Entries supplied:
········

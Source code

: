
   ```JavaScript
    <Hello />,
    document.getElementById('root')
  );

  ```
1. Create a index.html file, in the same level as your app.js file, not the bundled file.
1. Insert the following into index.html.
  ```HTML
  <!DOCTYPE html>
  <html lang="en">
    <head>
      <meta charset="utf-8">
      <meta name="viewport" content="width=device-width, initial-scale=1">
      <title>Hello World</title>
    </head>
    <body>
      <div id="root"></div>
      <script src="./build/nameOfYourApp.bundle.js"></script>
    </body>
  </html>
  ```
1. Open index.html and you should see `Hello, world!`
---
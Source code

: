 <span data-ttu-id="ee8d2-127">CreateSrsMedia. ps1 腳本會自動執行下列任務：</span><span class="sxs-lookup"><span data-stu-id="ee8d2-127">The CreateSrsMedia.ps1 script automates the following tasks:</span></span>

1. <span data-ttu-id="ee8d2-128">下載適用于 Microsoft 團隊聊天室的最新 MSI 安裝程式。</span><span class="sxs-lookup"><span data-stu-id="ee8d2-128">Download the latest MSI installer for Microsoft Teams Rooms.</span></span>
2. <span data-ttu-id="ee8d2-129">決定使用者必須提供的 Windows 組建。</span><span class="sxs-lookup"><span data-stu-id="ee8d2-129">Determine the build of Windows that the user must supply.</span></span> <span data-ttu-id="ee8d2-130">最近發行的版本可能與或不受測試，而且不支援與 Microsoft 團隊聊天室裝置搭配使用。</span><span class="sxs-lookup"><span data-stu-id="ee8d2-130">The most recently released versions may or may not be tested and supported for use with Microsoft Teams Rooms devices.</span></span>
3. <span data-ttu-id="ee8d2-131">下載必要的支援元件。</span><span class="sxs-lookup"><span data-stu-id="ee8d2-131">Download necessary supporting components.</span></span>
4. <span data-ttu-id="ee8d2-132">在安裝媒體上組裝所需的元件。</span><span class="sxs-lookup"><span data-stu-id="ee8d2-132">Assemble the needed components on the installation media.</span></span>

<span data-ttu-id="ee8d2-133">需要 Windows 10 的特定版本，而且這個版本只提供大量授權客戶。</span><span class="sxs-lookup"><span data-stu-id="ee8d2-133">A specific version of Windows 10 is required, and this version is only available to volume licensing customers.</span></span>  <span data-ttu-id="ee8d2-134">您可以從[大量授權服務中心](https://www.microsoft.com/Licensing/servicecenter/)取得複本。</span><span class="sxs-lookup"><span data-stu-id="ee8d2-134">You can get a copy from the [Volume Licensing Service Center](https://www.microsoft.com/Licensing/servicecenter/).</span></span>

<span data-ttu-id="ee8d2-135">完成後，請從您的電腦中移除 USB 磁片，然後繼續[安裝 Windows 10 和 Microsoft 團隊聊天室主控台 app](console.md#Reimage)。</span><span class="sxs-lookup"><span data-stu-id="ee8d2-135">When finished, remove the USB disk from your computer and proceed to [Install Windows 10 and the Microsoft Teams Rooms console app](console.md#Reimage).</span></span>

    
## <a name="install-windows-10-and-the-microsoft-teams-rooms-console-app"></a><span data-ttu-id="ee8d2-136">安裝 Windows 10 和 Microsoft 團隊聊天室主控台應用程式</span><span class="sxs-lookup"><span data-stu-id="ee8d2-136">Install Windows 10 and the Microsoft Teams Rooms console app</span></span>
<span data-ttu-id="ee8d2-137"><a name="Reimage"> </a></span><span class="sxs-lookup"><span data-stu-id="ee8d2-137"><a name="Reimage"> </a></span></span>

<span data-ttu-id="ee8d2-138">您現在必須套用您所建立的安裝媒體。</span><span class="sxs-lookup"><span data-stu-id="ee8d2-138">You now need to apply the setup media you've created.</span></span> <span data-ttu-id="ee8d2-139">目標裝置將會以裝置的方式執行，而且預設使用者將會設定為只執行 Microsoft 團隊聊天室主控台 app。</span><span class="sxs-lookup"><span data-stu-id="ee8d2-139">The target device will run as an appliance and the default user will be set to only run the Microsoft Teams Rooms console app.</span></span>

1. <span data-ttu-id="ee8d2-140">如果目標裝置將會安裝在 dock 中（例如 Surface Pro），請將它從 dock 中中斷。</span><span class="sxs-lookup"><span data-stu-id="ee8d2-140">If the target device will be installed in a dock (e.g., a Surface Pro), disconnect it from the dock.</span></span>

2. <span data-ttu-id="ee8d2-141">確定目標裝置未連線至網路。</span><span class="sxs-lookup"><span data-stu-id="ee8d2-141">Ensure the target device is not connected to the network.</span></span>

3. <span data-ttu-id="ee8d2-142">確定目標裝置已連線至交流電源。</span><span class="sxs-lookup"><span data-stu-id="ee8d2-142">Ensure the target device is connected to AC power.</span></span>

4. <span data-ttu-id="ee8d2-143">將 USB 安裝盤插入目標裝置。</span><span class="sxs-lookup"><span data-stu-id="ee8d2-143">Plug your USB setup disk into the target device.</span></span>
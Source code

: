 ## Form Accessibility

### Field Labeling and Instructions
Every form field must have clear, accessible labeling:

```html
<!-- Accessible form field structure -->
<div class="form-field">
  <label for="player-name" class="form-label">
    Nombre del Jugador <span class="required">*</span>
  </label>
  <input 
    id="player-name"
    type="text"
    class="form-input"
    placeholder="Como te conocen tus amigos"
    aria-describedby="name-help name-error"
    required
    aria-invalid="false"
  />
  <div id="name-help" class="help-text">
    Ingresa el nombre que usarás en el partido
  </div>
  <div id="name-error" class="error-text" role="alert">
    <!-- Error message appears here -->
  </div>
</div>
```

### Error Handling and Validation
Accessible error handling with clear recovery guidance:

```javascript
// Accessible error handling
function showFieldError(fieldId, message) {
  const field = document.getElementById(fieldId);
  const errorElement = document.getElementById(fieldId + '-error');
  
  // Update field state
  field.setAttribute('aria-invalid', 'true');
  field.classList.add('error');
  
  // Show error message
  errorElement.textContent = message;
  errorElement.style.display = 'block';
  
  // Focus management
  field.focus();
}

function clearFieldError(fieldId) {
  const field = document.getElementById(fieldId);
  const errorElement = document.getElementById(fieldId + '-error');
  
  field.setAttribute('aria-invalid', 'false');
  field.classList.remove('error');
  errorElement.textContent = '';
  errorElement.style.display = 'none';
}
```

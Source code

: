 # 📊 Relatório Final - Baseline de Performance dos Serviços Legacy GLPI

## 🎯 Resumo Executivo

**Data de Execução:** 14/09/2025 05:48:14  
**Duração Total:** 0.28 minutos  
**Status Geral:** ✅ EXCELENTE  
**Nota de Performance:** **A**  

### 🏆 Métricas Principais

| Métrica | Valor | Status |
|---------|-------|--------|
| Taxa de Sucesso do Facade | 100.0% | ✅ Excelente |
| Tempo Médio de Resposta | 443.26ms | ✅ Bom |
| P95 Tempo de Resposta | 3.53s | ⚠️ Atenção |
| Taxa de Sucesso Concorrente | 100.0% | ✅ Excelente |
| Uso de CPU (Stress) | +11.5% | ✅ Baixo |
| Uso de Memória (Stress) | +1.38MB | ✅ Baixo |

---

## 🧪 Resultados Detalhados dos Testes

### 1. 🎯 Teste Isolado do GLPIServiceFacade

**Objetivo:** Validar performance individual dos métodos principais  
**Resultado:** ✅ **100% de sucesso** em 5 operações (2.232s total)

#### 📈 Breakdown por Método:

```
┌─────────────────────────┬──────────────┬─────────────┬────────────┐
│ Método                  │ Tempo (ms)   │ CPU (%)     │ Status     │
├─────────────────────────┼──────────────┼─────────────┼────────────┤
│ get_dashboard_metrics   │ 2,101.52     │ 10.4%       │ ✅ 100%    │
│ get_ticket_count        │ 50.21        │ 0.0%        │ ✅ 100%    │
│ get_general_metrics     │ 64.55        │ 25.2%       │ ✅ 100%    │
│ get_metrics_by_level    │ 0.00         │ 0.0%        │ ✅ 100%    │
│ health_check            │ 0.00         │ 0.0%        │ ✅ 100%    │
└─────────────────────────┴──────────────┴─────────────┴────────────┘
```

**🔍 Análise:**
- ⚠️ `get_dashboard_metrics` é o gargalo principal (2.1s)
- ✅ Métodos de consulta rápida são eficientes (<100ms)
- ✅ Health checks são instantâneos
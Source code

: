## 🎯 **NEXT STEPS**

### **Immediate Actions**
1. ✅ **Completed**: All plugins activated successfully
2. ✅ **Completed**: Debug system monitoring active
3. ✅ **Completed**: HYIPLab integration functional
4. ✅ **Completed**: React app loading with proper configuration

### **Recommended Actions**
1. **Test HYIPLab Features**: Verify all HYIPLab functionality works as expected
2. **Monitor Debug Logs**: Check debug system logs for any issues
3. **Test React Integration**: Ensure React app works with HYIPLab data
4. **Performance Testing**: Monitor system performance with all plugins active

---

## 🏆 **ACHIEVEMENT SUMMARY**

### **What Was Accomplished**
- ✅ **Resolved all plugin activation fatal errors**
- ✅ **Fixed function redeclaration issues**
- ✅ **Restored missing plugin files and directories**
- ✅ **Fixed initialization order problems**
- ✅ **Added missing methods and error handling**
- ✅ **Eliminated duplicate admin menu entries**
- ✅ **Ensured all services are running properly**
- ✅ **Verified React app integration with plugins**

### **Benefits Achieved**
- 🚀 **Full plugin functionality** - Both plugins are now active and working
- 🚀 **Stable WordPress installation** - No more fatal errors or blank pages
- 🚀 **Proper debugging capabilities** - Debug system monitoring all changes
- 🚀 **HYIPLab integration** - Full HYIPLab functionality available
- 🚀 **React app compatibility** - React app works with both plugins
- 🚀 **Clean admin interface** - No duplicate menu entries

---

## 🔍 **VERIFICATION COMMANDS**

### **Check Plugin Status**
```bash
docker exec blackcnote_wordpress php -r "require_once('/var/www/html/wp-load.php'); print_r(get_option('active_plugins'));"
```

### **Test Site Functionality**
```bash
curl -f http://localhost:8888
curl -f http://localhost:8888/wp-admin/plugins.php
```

········

Instructions to follow: Take the lines above from the one containing "- 🚀 **Stable" down to the one containing "- 🚀 **React", and transcribe them exactly, both ends included.

Answer box:
- 🚀 **Stable WordPress installation** - No more fatal errors or blank pages
- 🚀 **Proper debugging capabilities** - Debug system monitoring all changes
- 🚀 **HYIPLab integration** - Full HYIPLab functionality available
- 🚀 **React app compatibility** - React app works with both plugins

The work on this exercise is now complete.